To view MicroPower’s Kickstarter page, go to https://kck.st/1anvCDY
Potential Computer Applications
After publishing this story, on July 17, 2013, 10:01:07 AM CDT, I got the
following email from a NASA contractor, showing the response he got from
MicroPower Global regarding potential computer applications. He asked: "What
if you put your device on the CPU of laptops and smart phones and cycle the
power back to charge the battery. It would greatly extend battery life."
Thanks for your message.
We’ve actually spoken to a number of laptop and phone manufacturers over the past couple of years, and they certainly have an interest in our technology. As well as generating more power for the battery, using the heat from the CPU has additional benefit of getting rid of heat you don’t really want there as it would be slowing performance. Given our technology can also work in reverse and generate cooling using an input of electricity, these manufacturers also have an interest in using cooling chips, though we haven’t been able to develop these chips yet as they would require a different type of base material.
The other types of application the manufacturers are interested in is an alternative power source that could charge and eventually replace batteries. By combining our chips with a deliberately generated heat source such as a microburner/micro combustion device, we’re currently developing a battery charger for the US Army, and we plan to eventually roll out that out for consumer applications, and ultimately turn it into a simple battery replacement rather than charger. When our devices get to 20% conversion efficiency, we’ve estimated that, combined with a microburner, they could deliver enough power to run a laptop for 14 hours which I think a lot of people would appreciate. And the time it would take to recharge would simply be however long it takes you to refill the fuel cartridge, which would be about as long as it takes to refill a cigarette lighter.

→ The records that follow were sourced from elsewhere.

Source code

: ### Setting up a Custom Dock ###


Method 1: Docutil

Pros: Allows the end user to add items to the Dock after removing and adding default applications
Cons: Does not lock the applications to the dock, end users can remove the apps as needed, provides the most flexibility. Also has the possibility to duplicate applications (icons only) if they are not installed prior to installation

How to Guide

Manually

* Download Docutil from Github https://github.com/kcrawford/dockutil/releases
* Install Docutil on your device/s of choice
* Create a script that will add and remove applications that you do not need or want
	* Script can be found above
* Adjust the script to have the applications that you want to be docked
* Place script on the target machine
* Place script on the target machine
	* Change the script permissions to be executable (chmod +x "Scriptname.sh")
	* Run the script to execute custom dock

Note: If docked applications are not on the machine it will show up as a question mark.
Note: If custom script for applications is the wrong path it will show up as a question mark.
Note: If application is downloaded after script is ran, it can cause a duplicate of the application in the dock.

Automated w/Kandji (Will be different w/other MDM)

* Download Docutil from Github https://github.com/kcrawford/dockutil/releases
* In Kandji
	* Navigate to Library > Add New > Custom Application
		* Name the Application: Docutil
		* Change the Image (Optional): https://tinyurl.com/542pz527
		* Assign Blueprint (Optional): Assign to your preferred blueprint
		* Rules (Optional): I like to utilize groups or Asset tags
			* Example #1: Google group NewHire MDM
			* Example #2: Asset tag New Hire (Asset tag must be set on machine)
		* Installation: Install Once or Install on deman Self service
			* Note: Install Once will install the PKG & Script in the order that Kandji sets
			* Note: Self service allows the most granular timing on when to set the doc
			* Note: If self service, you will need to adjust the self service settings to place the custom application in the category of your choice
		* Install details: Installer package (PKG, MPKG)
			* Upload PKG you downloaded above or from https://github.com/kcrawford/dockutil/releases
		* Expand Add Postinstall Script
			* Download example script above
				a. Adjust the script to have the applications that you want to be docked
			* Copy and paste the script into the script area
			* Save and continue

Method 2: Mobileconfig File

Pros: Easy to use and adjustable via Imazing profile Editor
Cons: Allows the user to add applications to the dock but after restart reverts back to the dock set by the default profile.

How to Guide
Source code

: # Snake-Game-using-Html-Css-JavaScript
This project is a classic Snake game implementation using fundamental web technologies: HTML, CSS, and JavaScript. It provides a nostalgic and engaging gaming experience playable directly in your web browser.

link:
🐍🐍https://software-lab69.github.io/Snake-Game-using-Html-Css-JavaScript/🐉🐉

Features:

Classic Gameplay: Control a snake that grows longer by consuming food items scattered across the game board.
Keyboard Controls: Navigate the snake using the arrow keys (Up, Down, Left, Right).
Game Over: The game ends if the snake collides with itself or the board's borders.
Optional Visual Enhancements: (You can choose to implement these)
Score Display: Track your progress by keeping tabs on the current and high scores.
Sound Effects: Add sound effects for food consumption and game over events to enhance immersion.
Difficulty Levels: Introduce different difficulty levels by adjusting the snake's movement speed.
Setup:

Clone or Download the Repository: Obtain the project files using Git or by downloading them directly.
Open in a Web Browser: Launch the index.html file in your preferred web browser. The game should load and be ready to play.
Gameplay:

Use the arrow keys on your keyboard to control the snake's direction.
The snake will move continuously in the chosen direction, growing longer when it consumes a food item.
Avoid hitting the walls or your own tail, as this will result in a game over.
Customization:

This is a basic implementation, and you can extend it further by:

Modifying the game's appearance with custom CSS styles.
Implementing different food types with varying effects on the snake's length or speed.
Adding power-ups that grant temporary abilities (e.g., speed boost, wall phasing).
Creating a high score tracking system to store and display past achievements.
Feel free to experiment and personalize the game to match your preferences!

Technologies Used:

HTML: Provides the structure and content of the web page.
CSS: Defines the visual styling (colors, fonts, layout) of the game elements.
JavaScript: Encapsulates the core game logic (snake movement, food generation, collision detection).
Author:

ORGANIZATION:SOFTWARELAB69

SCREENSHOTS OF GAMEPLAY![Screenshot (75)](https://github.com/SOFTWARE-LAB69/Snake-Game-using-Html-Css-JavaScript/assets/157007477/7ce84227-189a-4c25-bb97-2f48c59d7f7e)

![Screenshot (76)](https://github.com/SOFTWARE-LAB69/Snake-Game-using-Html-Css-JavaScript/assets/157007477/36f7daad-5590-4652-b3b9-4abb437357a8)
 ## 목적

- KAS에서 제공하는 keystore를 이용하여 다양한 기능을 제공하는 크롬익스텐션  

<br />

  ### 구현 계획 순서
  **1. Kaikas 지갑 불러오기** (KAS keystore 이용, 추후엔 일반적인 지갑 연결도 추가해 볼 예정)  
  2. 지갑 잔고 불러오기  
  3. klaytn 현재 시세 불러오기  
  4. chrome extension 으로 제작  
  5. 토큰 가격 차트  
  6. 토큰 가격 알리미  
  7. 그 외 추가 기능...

Unfortunately, these types of application will take time to develop, due to the engineering work required and the safety issues associated with consumer products, but the interest is there.
We just need time and money to develop solutions working with the relevant manufacturers.
In Other News
Speaking of waste heat harvesting, I just found this article over at PhysOrg:
thermocell could harvest 'waste heat' - A small team of Monash University researchers ... has developed an ionic liquid-based thermocell
(abstract). The new thermocell could be used to generate electricity from low grade steam in coal fired power stations at temperatures around 130C.